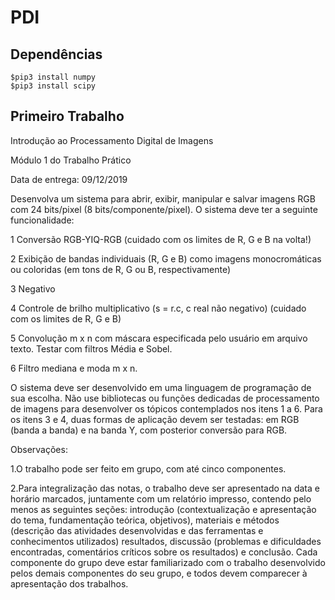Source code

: # PDI

## Dependências
``` $pip3 install pillow
$pip3 install numpy
$pip3 install scipy
```

## Primeiro Trabalho

Introdução ao Processamento Digital de Imagens 

Módulo 1 do Trabalho Prático

Data de entrega: 09/12/2019

 

Desenvolva um sistema para abrir, exibir, manipular e salvar imagens RGB com 24 bits/pixel (8 bits/componente/pixel). O sistema deve ter a seguinte funcionalidade:

 

1 Conversão RGB-YIQ-RGB (cuidado com os limites de R, G e B na volta!)

2 Exibição de bandas individuais (R, G e B) como imagens monocromáticas ou coloridas (em tons de R, G ou B, respectivamente)

3 Negativo 

4 Controle de brilho multiplicativo (s = r.c, c real não negativo) (cuidado com os limites de R, G e B)

5 Convolução m x n com máscara especificada pelo usuário em arquivo texto. Testar com filtros Média e Sobel.

6 Filtro mediana e moda m x n.

 

O sistema deve ser desenvolvido em uma linguagem de programação de sua escolha. Não use bibliotecas ou funções dedicadas de processamento de imagens para desenvolver os tópicos contemplados nos itens 1 a 6. Para os itens 3 e 4, duas formas de aplicação devem ser testadas: em RGB (banda a banda) e na banda Y, com posterior conversão para RGB. 

 

Observações:

 

1.O trabalho pode ser feito em grupo, com até cinco componentes. 

2.Para integralização das notas, o trabalho deve ser apresentado na data e horário marcados, juntamente com um relatório impresso, contendo pelo menos as seguintes seções: introdução (contextualização e apresentação do tema, fundamentação teórica, objetivos), materiais e métodos (descrição das atividades desenvolvidas e das ferramentas e conhecimentos utilizados) resultados, discussão (problemas e dificuldades encontradas, comentários críticos sobre os resultados) e conclusão. Cada componente do grupo deve estar familiarizado com o trabalho desenvolvido pelos demais componentes do seu grupo, e todos devem comparecer à apresentação dos trabalhos.
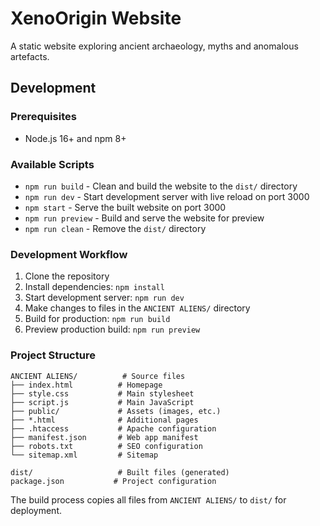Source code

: # XenoOrigin Website

A static website exploring ancient archaeology, myths and anomalous artefacts.

## Development

### Prerequisites

- Node.js 16+ and npm 8+

### Available Scripts

- `npm run build` - Clean and build the website to the `dist/` directory
- `npm run dev` - Start development server with live reload on port 3000
- `npm start` - Serve the built website on port 3000
- `npm run preview` - Build and serve the website for preview
- `npm run clean` - Remove the `dist/` directory

### Development Workflow

1. Clone the repository
2. Install dependencies: `npm install`
3. Start development server: `npm run dev`
4. Make changes to files in the `ANCIENT ALIENS/` directory
5. Build for production: `npm run build`
6. Preview production build: `npm run preview`

### Project Structure

```
ANCIENT ALIENS/          # Source files
├── index.html          # Homepage
├── style.css           # Main stylesheet
├── script.js           # Main JavaScript
├── public/             # Assets (images, etc.)
├── *.html              # Additional pages
├── .htaccess           # Apache configuration
├── manifest.json       # Web app manifest
├── robots.txt          # SEO configuration
└── sitemap.xml         # Sitemap

dist/                   # Built files (generated)
package.json           # Project configuration
```

The build process copies all files from `ANCIENT ALIENS/` to `dist/` for deployment.
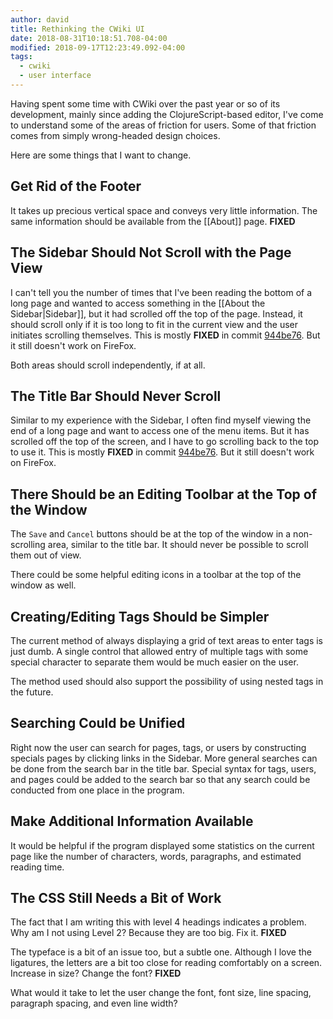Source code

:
 ```yaml
---
author: david
title: Rethinking the CWiki UI
date: 2018-08-31T10:18:51.708-04:00
modified: 2018-09-17T12:23:49.092-04:00
tags:
  - cwiki
  - user interface
---
```


Having spent some time with CWiki over the past year or so of its development, mainly since adding the ClojureScript-based editor, I've come to understand some of the areas of friction for users. Some of that friction comes from simply wrong-headed design choices.

Here are some things that I want to change.

## Get Rid of the Footer ##

It takes up precious vertical space and conveys very little information. The same information should be available from the [[About]] page. **FIXED**

## The Sidebar Should Not Scroll with the Page View ##

I can't tell you the number of times that I've been reading the bottom of a long page and wanted to access something in the [[About the Sidebar|Sidebar]], but it had scrolled off the top of the page. Instead, it should scroll only if it is too long to fit in the current view and the user initiates scrolling themselves. This is mostly **FIXED** in commit [944be76](https://bitbucket.org/David_Clark/cwiki/commits/944be76cb96417b932e3b9520a070286b37f338c). But it still doesn't work on FireFox.

Both areas should scroll independently, if at all.

## The Title Bar Should Never Scroll ##

Similar to my experience with the Sidebar, I often find myself viewing the end of a long page and want to access one of the menu items. But it has scrolled off the top of the screen, and I have to go scrolling back to the top to use it. This is mostly **FIXED** in commit [944be76](https://bitbucket.org/David_Clark/cwiki/commits/944be76cb96417b932e3b9520a070286b37f338c). But it still doesn't work on FireFox.

## There Should be an Editing Toolbar at the Top of the Window ##

The `Save` and `Cancel` buttons should be at the top of the window in a non-scrolling area, similar to the title bar. It should never be possible to scroll them out of view.

There could be some helpful editing icons in a toolbar at the top of the window as well.

## Creating/Editing Tags Should be Simpler ##

The current method of always displaying a grid of text areas to enter tags is just dumb. A single control that allowed entry of multiple tags with some special character to separate them would be much easier on the user.

The method used should also support the possibility of using nested tags in the future.

## Searching Could be Unified ##

Right now the user can search for pages, tags, or users by constructing specials pages by clicking links in the Sidebar. More general searches can be done from the search bar in the title bar. Special syntax for tags, users, and pages could be added to the search bar so that any ​search could be conducted from one place in the program.

## Make Additional Information Available ##

It would be helpful if the program displayed some statistics on the current page like the ​number of characters, words, paragraphs, and estimated reading time.

## The CSS Still Needs a Bit of Work ##

The fact that I am writing this with level 4 headings indicates a problem. Why am I not using Level 2? Because they are too big. Fix it. **FIXED**

The typeface is a bit of an issue too, but a subtle one. Although I love the ligatures, the letters are a bit too close for reading comfortably on a screen. Increase in​ size? Change the font? **FIXED**

What would it take to let the user change the font, font size, line spacing, paragraph spacing, and even line width?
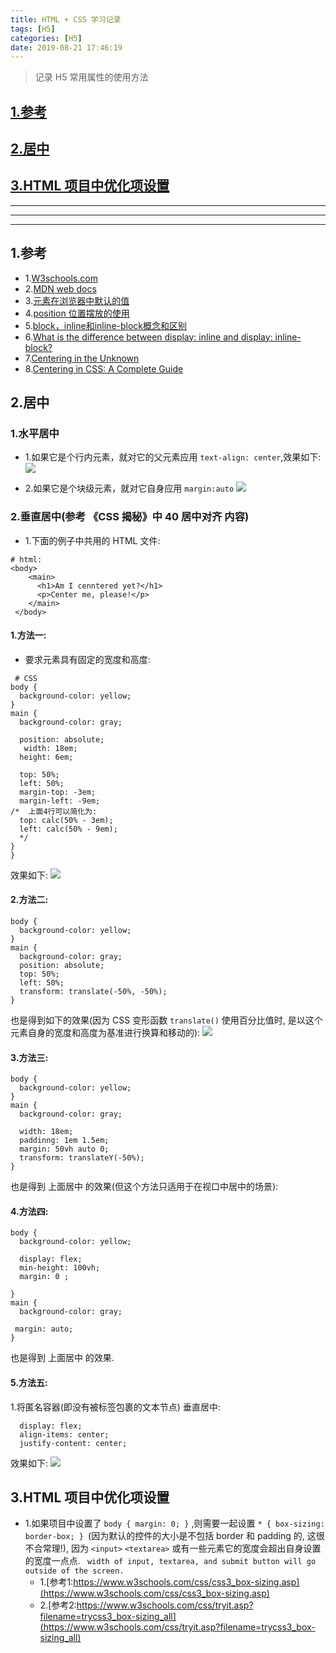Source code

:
 ```yaml
---
title: HTML + CSS 学习记录
tags: [H5]
categories: [H5]
date: 2019-08-21 17:46:19
---
```



> 记录 H5 常用属性的使用方法

<!-- more -->

## [1.参考](#references)
## [2.居中](#align_center)
## [3.HTML 项目中优化项设置](#html_improve)

***
***
***

## 1.参考<a name="references"/>
* 1.[W3schools.com](https://www.w3schools.com/default.asp)
* 2.[MDN web docs](https://developer.mozilla.org/zh-CN/)
* 3.[元素在浏览器中默认的值](https://www.w3schools.com/cssref/css_default_values.asp)
* 4.[position 位置摆放的使用](https://www.w3schools.com/css/css_positioning.asp)
* 5.[block，inline和inline-block概念和区别](https://www.cnblogs.com/keithwang/p/3139517.html)
* 6.[What is the difference between display: inline and display: inline-block?](https://stackoverflow.com/questions/8969381/what-is-the-difference-between-display-inline-and-display-inline-block)
* 7.[Centering in the Unknown](https://css-tricks.com/centering-in-the-unknown/)
* 8.[Centering in CSS: A Complete Guide](https://css-tricks.com/centering-css-complete-guide/)

## 2.居中<a name="align_center"/>
### 1.水平居中
* 1.如果它是个行内元素，就对它的父元素应用 `text-align: center`,效果如下:
![](http://pic.pgyjz.cn/blog/HTML5/HTML5/Snip20191024_3.png)

* 2.如果它是个块级元素，就对它自身应用 `margin:auto`
![](http://pic.pgyjz.cn/blog/HTML5/HTML5/Snip20191024_4.png)

### 2.垂直居中(参考 《CSS 揭秘》中 40 居中对齐 内容)
* 1.下面的例子中共用的 HTML 文件:


```
# html:
<body>
    <main>
      <h1>Am I cenntered yet?</h1>
      <p>Center me, please!</p>
    </main>
 </body>
```

#### 1.方法一:
* 要求元素具有固定的宽度和高度:

```
 # CSS
body {
  background-color: yellow;
}
main {
  background-color: gray;
  
  position: absolute;
   width: 18em;
  height: 6em;
  
  top: 50%;
  left: 50%;
  margin-top: -3em;
  margin-left: -9em; 
/*  上面4行可以简化为:
  top: calc(50% - 3em);
  left: calc(50% - 9em);
  */
}
}
```

效果如下:
![](http://pic.pgyjz.cn/blog/HTML5/HTML5/Snip20191024_5.png)

#### 2.方法二:

```
body {
  background-color: yellow;
}
main {
  background-color: gray;
  position: absolute;
  top: 50%;
  left: 50%;
  transform: translate(-50%, -50%);
}
```
也是得到如下的效果(因为 CSS 变形函数 `translate()` 使用百分比值时, 是以这个元素自身的宽度和高度为基准进行换算和移动的):
![](http://pic.pgyjz.cn/blog/HTML5/HTML5/Snip20191024_6.png)

#### 3.方法三:

```
body {
  background-color: yellow;
}
main {
  background-color: gray;
 
  width: 18em;
  paddinng: 1em 1.5em;
  margin: 50vh auto 0;
  transform: translateY(-50%);
}
```
也是得到 上面居中 的效果(但这个方法只适用于在视口中居中的场景):

#### 4.方法四:

```
body {
  background-color: yellow;
  
  display: flex;
  min-height: 100vh;
  margin: 0 ;
  
}
main {
  background-color: gray;
 
 margin: auto;
}
```
也是得到 上面居中 的效果.

#### 5.方法五:
1.将匿名容器(即没有被标签包裹的文本节点) 垂直居中:

```
  display: flex;
  align-items: center;
  justify-content: center;
```
效果如下:
![](http://pic.pgyjz.cn/blog/HTML5/HTML5/Snip20191024_8.png)



	
	
	
## 3.HTML 项目中优化项设置<a name="html_improve"/>
* 1.如果项目中设置了 `body { margin: 0; }` ,则需要一起设置 `* { box-sizing: border-box; } `(因为默认的控件的大小是不包括 border 和 padding 的, 这很不合常理!), 因为 `<input>` `<textarea>` 或有一些元素它的宽度会超出自身设置的宽度一点点. ` width of input, textarea, and submit button will go outside of the screen.`
	* 1.[参考1:https://www.w3schools.com/css/css3_box-sizing.asp](https://www.w3schools.com/css/css3_box-sizing.asp)
	* 2.[参考2:https://www.w3schools.com/css/tryit.asp?filename=trycss3_box-sizing_all](https://www.w3schools.com/css/tryit.asp?filename=trycss3_box-sizing_all)
	
	
	
	
	
	
	
	

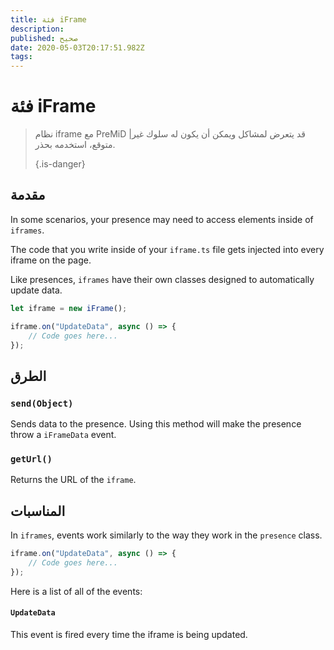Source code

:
 ```yaml
---
title: فئة iFrame
description:
published: صحيح
date: 2020-05-03T20:17:51.982Z
tags:
---
```


# فئة iFrame
> نظام iframe مع PreMiD |قد يتعرض لمشاكل ويمكن أن يكون له سلوك غير متوقع، استخدمه بحذر. 
> 
> {.is-danger}

## مقدمة

In some scenarios, your presence may need to access elements inside of `iframes`.

The code that you write inside of your `iframe.ts` file gets injected into every iframe on the page.

Like presences, `iframes` have their own classes designed to automatically update data.

```typescript
let iframe = new iFrame();

iframe.on("UpdateData", async () => {
    // Code goes here...
});
```

## الطرق

### `send(Object)`
Sends data to the presence. Using this method will make the presence throw a `iFrameData` event.

### `getUrl()`
Returns the URL of the `iframe`.

## المناسبات
In `iframes`, events work similarly to the way they work in the `presence` class.

```typescript
iframe.on("UpdateData", async () => {
    // Code goes here...
});
```

Here is a list of all of the events:

#### `UpdateData`

This event is fired every time the iframe is being updated.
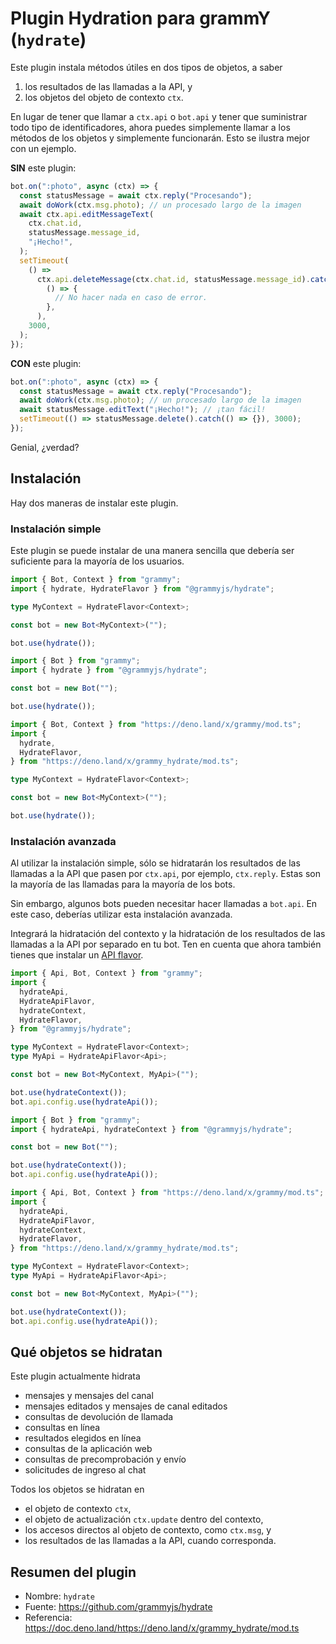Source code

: # Plugin Hydration para grammY (`hydrate`)

<TagGroup><Tag type="official" text="OFICIAL"/></TagGroup>

Este plugin instala métodos útiles en dos tipos de objetos, a saber

1. los resultados de las llamadas a la API, y
2. los objetos del objeto de contexto `ctx`.

En lugar de tener que llamar a `ctx.api` o `bot.api` y tener que suministrar todo tipo de identificadores, ahora puedes simplemente llamar a los métodos de los objetos y simplemente funcionarán.
Esto se ilustra mejor con un ejemplo.

**SIN** este plugin:

```ts
bot.on(":photo", async (ctx) => {
  const statusMessage = await ctx.reply("Procesando");
  await doWork(ctx.msg.photo); // un procesado largo de la imagen
  await ctx.api.editMessageText(
    ctx.chat.id,
    statusMessage.message_id,
    "¡Hecho!",
  );
  setTimeout(
    () =>
      ctx.api.deleteMessage(ctx.chat.id, statusMessage.message_id).catch(
        () => {
          // No hacer nada en caso de error.
        },
      ),
    3000,
  );
});
```

**CON** este plugin:

```ts
bot.on(":photo", async (ctx) => {
  const statusMessage = await ctx.reply("Procesando");
  await doWork(ctx.msg.photo); // un procesado largo de la imagen
  await statusMessage.editText("¡Hecho!"); // ¡tan fácil!
  setTimeout(() => statusMessage.delete().catch(() => {}), 3000);
});
```

Genial, ¿verdad?

## Instalación

Hay dos maneras de instalar este plugin.

### Instalación simple

Este plugin se puede instalar de una manera sencilla que debería ser suficiente para la mayoría de los usuarios.

<CodeGroup>
  <CodeGroupItem title="TypeScript" active>

```ts
import { Bot, Context } from "grammy";
import { hydrate, HydrateFlavor } from "@grammyjs/hydrate";

type MyContext = HydrateFlavor<Context>;

const bot = new Bot<MyContext>("");

bot.use(hydrate());
```

</CodeGroupItem>
 <CodeGroupItem title="JavaScript">

```js
import { Bot } from "grammy";
import { hydrate } from "@grammyjs/hydrate";

const bot = new Bot("");

bot.use(hydrate());
```

</CodeGroupItem>
 <CodeGroupItem title="Deno">

```ts
import { Bot, Context } from "https://deno.land/x/grammy/mod.ts";
import {
  hydrate,
  HydrateFlavor,
} from "https://deno.land/x/grammy_hydrate/mod.ts";

type MyContext = HydrateFlavor<Context>;

const bot = new Bot<MyContext>("");

bot.use(hydrate());
```

</CodeGroupItem>
</CodeGroup>

### Instalación avanzada

Al utilizar la instalación simple, sólo se hidratarán los resultados de las llamadas a la API que pasen por `ctx.api`, por ejemplo, `ctx.reply`.
Estas son la mayoría de las llamadas para la mayoría de los bots.

Sin embargo, algunos bots pueden necesitar hacer llamadas a `bot.api`.
En este caso, deberías utilizar esta instalación avanzada.

Integrará la hidratación del contexto y la hidratación de los resultados de las llamadas a la API por separado en tu bot.
Ten en cuenta que ahora también tienes que instalar un [API flavor](../advanced/transformers.md#api-flavoring).

<CodeGroup>
  <CodeGroupItem title="TypeScript" active>

```ts
import { Api, Bot, Context } from "grammy";
import {
  hydrateApi,
  HydrateApiFlavor,
  hydrateContext,
  HydrateFlavor,
} from "@grammyjs/hydrate";

type MyContext = HydrateFlavor<Context>;
type MyApi = HydrateApiFlavor<Api>;

const bot = new Bot<MyContext, MyApi>("");

bot.use(hydrateContext());
bot.api.config.use(hydrateApi());
```

</CodeGroupItem>
 <CodeGroupItem title="JavaScript">

```js
import { Bot } from "grammy";
import { hydrateApi, hydrateContext } from "@grammyjs/hydrate";

const bot = new Bot("");

bot.use(hydrateContext());
bot.api.config.use(hydrateApi());
```

</CodeGroupItem>
 <CodeGroupItem title="Deno">

```ts
import { Api, Bot, Context } from "https://deno.land/x/grammy/mod.ts";
import {
  hydrateApi,
  HydrateApiFlavor,
  hydrateContext,
  HydrateFlavor,
} from "https://deno.land/x/grammy_hydrate/mod.ts";

type MyContext = HydrateFlavor<Context>;
type MyApi = HydrateApiFlavor<Api>;

const bot = new Bot<MyContext, MyApi>("");

bot.use(hydrateContext());
bot.api.config.use(hydrateApi());
```

</CodeGroupItem>
</CodeGroup>

## Qué objetos se hidratan

Este plugin actualmente hidrata

- mensajes y mensajes del canal
- mensajes editados y mensajes de canal editados
- consultas de devolución de llamada
- consultas en línea
- resultados elegidos en línea
- consultas de la aplicación web
- consultas de precomprobación y envío
- solicitudes de ingreso al chat

Todos los objetos se hidratan en

- el objeto de contexto `ctx`,
- el objeto de actualización `ctx.update` dentro del contexto,
- los accesos directos al objeto de contexto, como `ctx.msg`, y
- los resultados de las llamadas a la API, cuando corresponda.

## Resumen del plugin

- Nombre: `hydrate`
- Fuente: <https://github.com/grammyjs/hydrate>
- Referencia: <https://doc.deno.land/https://deno.land/x/grammy_hydrate/mod.ts>
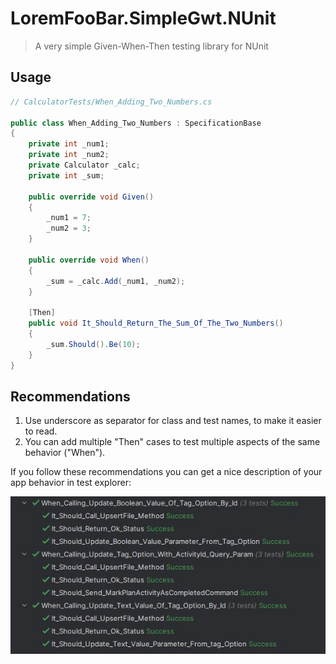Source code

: # LoremFooBar.SimpleGwt.NUnit

> A very simple Given-When-Then testing library for NUnit

## Usage

```c#
// CalculatorTests/When_Adding_Two_Numbers.cs

public class When_Adding_Two_Numbers : SpecificationBase
{
    private int _num1;
    private int _num2;
    private Calculator _calc;
    private int _sum;

    public override void Given()
    {
        _num1 = 7;
        _num2 = 3;
    }

    public override void When()
    {
        _sum = _calc.Add(_num1, _num2);
    }

    [Then]
    public void It_Should_Return_The_Sum_Of_The_Two_Numbers()
    {
        _sum.Should().Be(10);
    }
}
```

## Recommendations

1. Use underscore as separator for class and test names, to make it easier to read.
2. You can add multiple "Then" cases to test multiple aspects of the same behavior ("When").

If you follow these recommendations you can get a nice description of your app behavior in test explorer:

![test explorer example](assets/test-explorer.jpg)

__________________________________________________

**WHAT TO WORK ON:** If a line in the records above includes the string "iframes", copy it.

**REPLY TO THE TASK:**
In some scenarios, your presence may need to access elements inside of `iframes`.
Like presences, `iframes` have their own classes designed to automatically update data.
In `iframes`, events work similarly to the way they work in the `presence` class.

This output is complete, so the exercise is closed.